Task directions: The records below hold a stretch from the line with "plugin add cordova-plugin-geolocation" through the line with "### Emulate iOS"; return exactly those lines, ends included, and nothing more.

Dataset items
# # # # # # #
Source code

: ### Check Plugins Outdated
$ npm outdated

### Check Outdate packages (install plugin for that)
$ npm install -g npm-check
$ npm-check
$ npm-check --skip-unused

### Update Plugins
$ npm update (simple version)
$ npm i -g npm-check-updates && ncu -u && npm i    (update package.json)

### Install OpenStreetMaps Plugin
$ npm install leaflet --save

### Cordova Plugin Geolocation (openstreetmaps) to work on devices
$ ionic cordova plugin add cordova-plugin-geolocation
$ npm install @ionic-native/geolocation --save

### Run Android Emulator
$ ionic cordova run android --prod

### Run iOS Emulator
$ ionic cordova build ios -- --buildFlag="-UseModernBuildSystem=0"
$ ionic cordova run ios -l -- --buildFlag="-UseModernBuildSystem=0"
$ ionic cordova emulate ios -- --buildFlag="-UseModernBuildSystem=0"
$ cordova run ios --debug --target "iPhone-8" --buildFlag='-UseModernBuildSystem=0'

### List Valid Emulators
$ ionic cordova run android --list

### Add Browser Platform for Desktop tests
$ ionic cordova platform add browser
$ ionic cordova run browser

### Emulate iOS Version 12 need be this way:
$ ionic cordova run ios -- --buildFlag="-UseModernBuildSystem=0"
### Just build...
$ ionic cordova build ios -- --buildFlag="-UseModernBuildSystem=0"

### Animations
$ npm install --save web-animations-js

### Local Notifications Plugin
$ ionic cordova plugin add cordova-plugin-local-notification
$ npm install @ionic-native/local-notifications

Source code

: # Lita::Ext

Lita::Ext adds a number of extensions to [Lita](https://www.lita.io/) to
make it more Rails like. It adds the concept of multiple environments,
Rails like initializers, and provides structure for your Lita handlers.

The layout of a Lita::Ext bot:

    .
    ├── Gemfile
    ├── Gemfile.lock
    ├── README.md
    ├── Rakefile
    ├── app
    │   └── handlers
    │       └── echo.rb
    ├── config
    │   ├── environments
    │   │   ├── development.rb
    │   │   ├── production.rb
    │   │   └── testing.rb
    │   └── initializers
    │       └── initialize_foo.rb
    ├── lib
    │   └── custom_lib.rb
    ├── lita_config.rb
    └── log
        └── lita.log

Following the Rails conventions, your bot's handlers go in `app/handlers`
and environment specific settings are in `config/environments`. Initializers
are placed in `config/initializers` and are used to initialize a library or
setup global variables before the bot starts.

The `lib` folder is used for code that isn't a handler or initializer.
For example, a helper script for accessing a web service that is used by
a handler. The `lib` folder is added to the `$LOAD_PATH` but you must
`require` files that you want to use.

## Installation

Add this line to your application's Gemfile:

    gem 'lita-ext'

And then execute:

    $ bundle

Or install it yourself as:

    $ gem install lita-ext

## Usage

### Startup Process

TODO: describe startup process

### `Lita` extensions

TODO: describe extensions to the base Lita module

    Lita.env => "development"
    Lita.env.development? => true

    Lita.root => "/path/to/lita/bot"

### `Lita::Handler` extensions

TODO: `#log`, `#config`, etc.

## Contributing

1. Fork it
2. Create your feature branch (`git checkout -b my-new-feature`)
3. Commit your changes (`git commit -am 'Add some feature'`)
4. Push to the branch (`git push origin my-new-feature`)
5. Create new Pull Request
# # # # # # #
Reply:
$ ionic cordova plugin add cordova-plugin-geolocation
$ npm install @ionic-native/geolocation --save

### Run Android Emulator
$ ionic cordova run android --prod

### Run iOS Emulator
$ ionic cordova build ios -- --buildFlag="-UseModernBuildSystem=0"
$ ionic cordova run ios -l -- --buildFlag="-UseModernBuildSystem=0"
$ ionic cordova emulate ios -- --buildFlag="-UseModernBuildSystem=0"
$ cordova run ios --debug --target "iPhone-8" --buildFlag='-UseModernBuildSystem=0'

### List Valid Emulators
$ ionic cordova run android --list

### Add Browser Platform for Desktop tests
$ ionic cordova platform add browser
$ ionic cordova run browser

### Emulate iOS Version 12 need be this way:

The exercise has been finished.